-------- The data --------

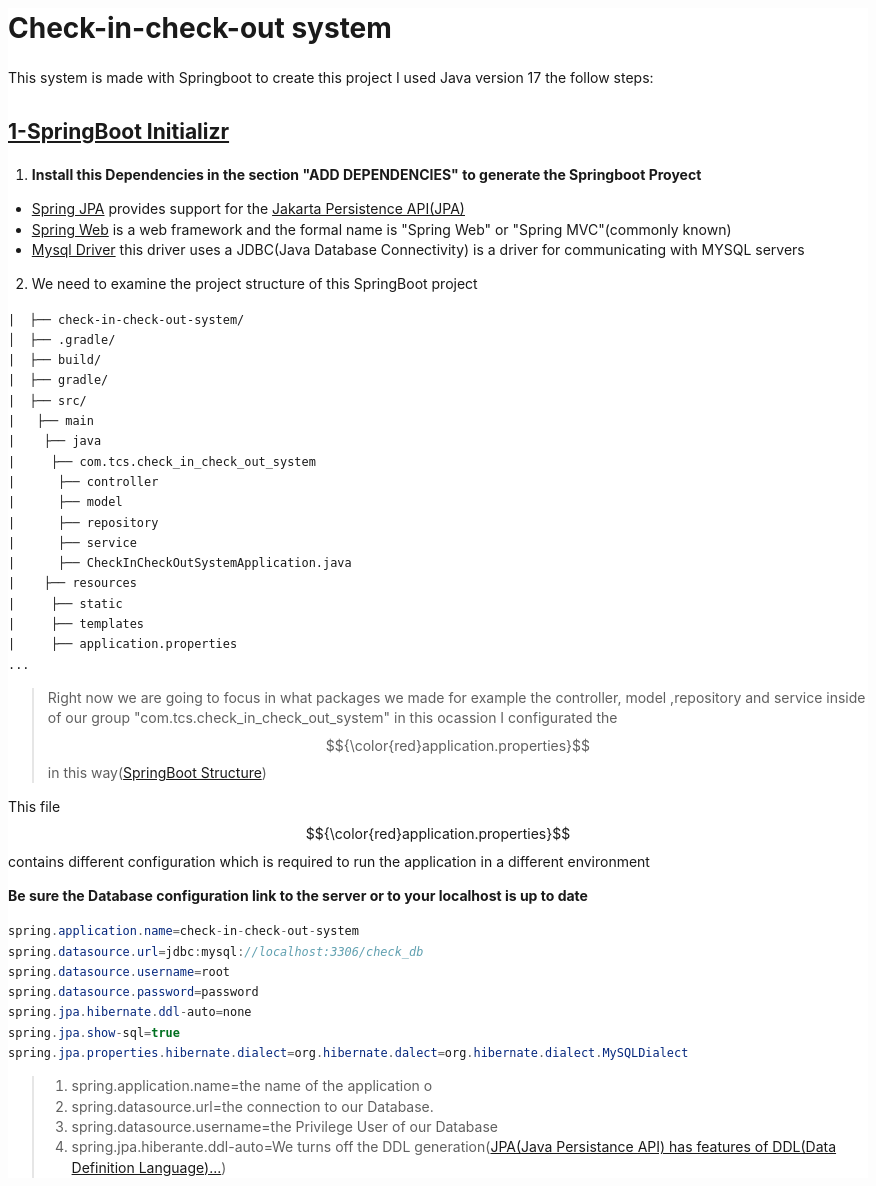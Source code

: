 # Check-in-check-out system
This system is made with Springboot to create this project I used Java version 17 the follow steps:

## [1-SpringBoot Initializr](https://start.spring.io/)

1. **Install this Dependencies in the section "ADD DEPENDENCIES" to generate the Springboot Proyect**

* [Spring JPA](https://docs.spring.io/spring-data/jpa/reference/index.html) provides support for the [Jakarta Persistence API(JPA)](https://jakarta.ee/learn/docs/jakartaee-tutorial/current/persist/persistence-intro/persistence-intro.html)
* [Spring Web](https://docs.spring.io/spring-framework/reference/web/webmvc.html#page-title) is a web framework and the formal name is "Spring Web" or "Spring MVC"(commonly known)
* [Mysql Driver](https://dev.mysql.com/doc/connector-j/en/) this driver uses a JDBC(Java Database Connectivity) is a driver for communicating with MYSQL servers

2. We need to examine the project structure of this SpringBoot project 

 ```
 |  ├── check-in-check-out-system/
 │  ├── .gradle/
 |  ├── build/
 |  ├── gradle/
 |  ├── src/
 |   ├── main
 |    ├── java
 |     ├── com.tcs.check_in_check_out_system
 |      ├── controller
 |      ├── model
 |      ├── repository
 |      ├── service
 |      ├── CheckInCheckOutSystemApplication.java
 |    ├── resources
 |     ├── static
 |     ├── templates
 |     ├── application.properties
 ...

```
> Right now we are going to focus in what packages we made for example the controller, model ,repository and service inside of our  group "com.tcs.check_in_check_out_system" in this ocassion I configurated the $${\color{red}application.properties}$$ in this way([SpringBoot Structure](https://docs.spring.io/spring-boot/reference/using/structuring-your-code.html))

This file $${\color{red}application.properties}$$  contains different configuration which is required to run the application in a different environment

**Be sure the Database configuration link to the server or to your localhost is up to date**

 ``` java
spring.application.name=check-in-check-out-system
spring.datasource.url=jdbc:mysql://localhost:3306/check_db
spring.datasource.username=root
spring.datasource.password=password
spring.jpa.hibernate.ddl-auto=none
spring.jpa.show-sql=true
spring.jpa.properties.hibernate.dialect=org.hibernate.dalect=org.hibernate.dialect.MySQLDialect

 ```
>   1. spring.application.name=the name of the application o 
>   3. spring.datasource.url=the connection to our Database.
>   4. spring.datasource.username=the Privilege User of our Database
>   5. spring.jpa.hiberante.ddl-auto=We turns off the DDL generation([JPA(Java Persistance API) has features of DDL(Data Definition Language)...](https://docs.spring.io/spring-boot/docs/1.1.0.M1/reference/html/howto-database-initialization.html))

--------
-------- The data --------

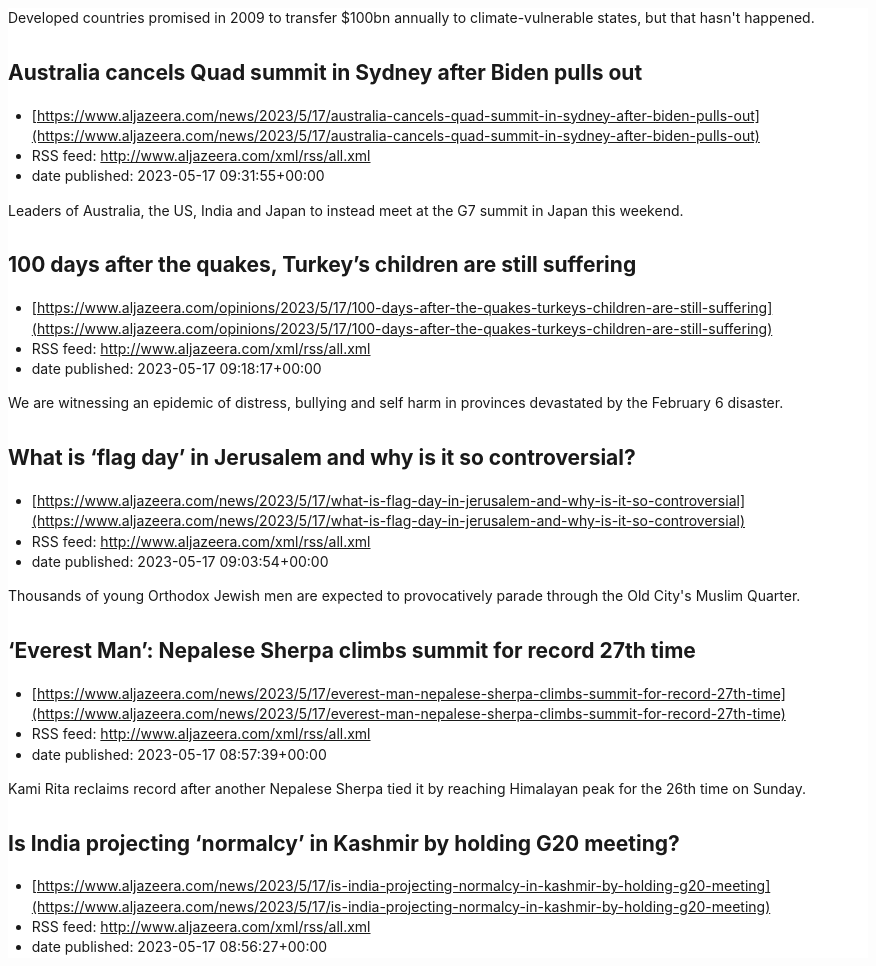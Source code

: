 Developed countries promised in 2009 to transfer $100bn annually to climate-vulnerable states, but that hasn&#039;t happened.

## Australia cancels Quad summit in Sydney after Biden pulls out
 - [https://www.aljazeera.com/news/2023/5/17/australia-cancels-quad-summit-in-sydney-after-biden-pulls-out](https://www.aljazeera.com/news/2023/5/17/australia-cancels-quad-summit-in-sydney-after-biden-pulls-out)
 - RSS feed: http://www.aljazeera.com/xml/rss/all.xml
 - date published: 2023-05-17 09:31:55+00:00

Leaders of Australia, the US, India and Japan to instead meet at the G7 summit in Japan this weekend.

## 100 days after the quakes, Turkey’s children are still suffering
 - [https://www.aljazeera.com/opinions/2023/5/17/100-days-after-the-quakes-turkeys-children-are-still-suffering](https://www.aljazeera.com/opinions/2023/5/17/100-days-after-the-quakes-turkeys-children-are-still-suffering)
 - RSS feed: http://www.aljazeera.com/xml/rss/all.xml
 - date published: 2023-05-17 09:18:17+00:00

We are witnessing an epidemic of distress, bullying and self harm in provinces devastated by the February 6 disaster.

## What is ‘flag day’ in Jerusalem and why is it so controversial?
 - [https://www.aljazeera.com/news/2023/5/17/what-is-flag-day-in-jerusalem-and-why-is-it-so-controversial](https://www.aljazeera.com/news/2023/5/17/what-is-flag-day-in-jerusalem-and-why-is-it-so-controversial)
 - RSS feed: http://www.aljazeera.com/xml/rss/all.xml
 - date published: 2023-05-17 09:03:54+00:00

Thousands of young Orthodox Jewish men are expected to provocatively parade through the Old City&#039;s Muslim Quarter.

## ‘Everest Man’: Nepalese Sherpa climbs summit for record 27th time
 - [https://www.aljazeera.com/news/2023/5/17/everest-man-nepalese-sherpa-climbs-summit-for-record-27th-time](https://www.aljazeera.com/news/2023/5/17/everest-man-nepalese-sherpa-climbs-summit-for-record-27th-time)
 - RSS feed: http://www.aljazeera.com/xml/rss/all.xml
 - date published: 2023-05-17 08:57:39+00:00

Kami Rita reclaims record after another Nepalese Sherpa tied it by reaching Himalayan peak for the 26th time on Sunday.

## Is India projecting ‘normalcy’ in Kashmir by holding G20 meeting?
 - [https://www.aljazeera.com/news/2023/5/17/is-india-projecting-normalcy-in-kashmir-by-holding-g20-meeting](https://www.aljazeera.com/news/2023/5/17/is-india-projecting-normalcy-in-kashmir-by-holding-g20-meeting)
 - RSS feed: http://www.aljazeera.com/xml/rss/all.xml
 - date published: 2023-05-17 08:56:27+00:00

--------

▶ [Task statement]
Filter the data above by the word "flag" and copy every line that matches.

▶ [Reply to the exercise]
## What is ‘flag day’ in Jerusalem and why is it so controversial?
 - [https://www.aljazeera.com/news/2023/5/17/what-is-flag-day-in-jerusalem-and-why-is-it-so-controversial](https://www.aljazeera.com/news/2023/5/17/what-is-flag-day-in-jerusalem-and-why-is-it-so-controversial)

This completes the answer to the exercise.